Di Kabupaten Gunungkidul, tepatnya di Kapanewon Patuk, tercatat satu titik kejadian pohon tumbang yang menutup akses jalan serta menimpa jaringan listrik. Sementara itu, Kota Yogyakarta menjadi wilayah dengan jumlah kejadian terbanyak, yakni delapan titik yang tersebar di Kemantren Wirobrajan, Gondokusuman, Jetis, dan Tegalrejo. Dampak yang ditimbulkan meliputi empat pohon tumbang, kerusakan satu unit tempat usaha, gangguan akses jalan di dua titik, serta kerusakan jaringan listrik dan internet. Di Kabupaten Bantul, delapan titik terdampak tersebar di Kapanewon Imogiri dan Sedayu, dengan dampak berupa tiga rumah rusak, enam pohon tumbang, kerusakan kandang ternak, satu tempat usaha, serta gangguan akses jalan di beberapa titik. Sementara itu, Kabupaten Kulon Progo mencatat satu kejadian di Kapanewon Nanggulan yang mengakibatkan pohon tumbang, kerusakan kabel listrik, dan satu rumah warga terdampak. Untuk wilayah Sleman, hingga laporan ini disusun, belum terdapat informasi kejadian.

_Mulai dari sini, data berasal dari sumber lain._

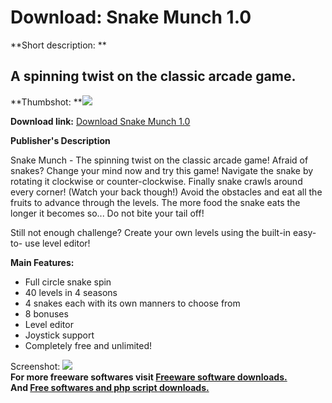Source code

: # Download: Snake Munch 1.0

**Short description: **

## A spinning twist on the classic arcade game.

  
**Thumbshot: **![](http://www.freewarefiles.com/screenshot/snake_munch_md.jpg)   
  
**Download link:** [Download Snake Munch 1.0](http://freesoftwares.boysofts.com/Snake-Munch_program_54842.html)  
  

**Publisher's Description**  
  

Snake Munch - The spinning twist on the classic arcade game! Afraid of snakes?
Change your mind now and try this game! Navigate the snake by rotating it
clockwise or counter-clockwise. Finally snake crawls around every corner!
(Watch your back though!) Avoid the obstacles and eat all the fruits to
advance through the levels. The more food the snake eats the longer it becomes
so... Do not bite your tail off!

Still not enough challenge? Create your own levels using the built-in easy-to-
use level editor!

**Main Features:**

  * Full circle snake spin 
  * 40 levels in 4 seasons 
  * 4 snakes each with its own manners to choose from 
  * 8 bonuses 
  * Level editor 
  * Joystick support 
  * Completely free and unlimited! 

  
  
Screenshot: ![](http://www.freewarefiles.com/screenshot/snake_munch.jpg)  
**For more freeware softwares visit [Freeware software downloads.](http://freesoftwares.boysofts.com/)**   
**And [Free softwares and php script downloads.](http://www.boysofts.com/)**

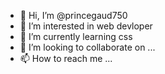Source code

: - 👋 Hi, I’m @princegaud750
- 👀 I’m interested in web devloper
- 🌱 I’m currently learning css
- 💞️ I’m looking to collaborate on ...
- 📫 How to reach me ...

<!---
princegaud750/princegaud750 is a ✨ special ✨ repository because its `README.md` (this file) appears on your GitHub profile.
You can click the Preview link to take a look at your changes.
--->
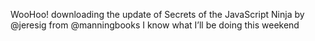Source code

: <!--
id: 457746768
link: http://kevinisom.info/post/457746768/woohoo-downloading-the-update-of-secrets-of-the
slug: woohoo-downloading-the-update-of-secrets-of-the
date: Fri Mar 19 2010 14:11:21 GMT+1300 (NZDT)
raw: {"blog_name":"kevinisom","id":457746768,"post_url":"http://kevinisom.info/post/457746768/woohoo-downloading-the-update-of-secrets-of-the","slug":"woohoo-downloading-the-update-of-secrets-of-the","type":"text","date":"2010-03-19 01:11:21 GMT","timestamp":1268961081,"state":"published","format":"html","reblog_key":"PCeruzSa","tags":[],"short_url":"http://tmblr.co/Zw68YyRIAbG","highlighted":[],"feed_item":"http://twitter.com/kev_nz/statuses/10695475575","from_feed_id":"650289","note_count":0,"title":null,"body":"<p>WooHoo! downloading the update of Secrets of the JavaScript Ninja by @jeresig from @manningbooks I know what I&#8217;ll be doing this weekend</p>"}
publish: 2010-03-019
tags: 
title: null
-->


WooHoo! downloading the update of Secrets of the JavaScript Ninja by
@jeresig from @manningbooks I know what I’ll be doing this weekend


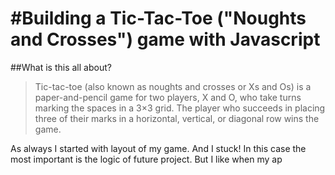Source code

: #Building a Tic-Tac-Toe ("Noughts and Crosses") game with Javascript
==

##What is this all about?

> Tic-tac-toe (also known as noughts and crosses or Xs and Os) is a paper-and-pencil game for two players, X and O, who take turns marking the spaces in a 3×3 grid. The player who succeeds in placing three of their marks in a horizontal, vertical, or diagonal row wins the game.

As always I started with layout of my game. And I stuck! In this case the most important is the logic of future project. But I like when my ap
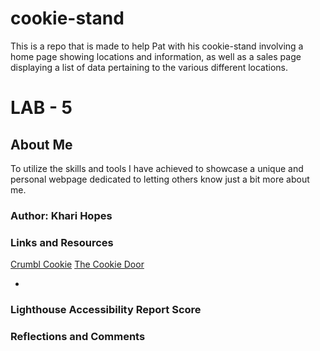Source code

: # cookie-stand
This is a repo that is made to help Pat with his cookie-stand involving a home page showing locations and information, as well as a sales page displaying a list of data pertaining to the various different locations.

# LAB - 5

## About Me

To utilize the skills and tools I have achieved to showcase a unique and personal webpage dedicated to letting others know just a bit more about me.

### Author: Khari Hopes

### Links and Resources
[Crumbl Cookie](https://crumblcookies.com/larivermarketplace)
[The Cookie Door](https://www.thecookiedoor.com/)


* 

### Lighthouse Accessibility Report Score



### Reflections and Comments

BPBD DIY mengimbau masyarakat untuk selalu waspada terhadap potensi cuaca ekstrem yang masih dapat terjadi sewaktu-waktu. Saat hujan deras disertai angin kencang, masyarakat disarankan segera mencari tempat aman di dalam bangunan yang kokoh serta menjauhi area terbuka, pohon besar, tiang listrik, dan baliho. Bagi yang sedang berkendara, sebaiknya menepi dan berhenti di lokasi yang aman hingga kondisi membaik. Selain itu, penting untuk tidak menyentuh kabel listrik yang terjatuh karena berpotensi masih beraliran listrik dan sangat membahayakan. Kewaspadaan dan kesiapsiagaan bersama menjadi kunci untuk meminimalkan risiko akibat bencana.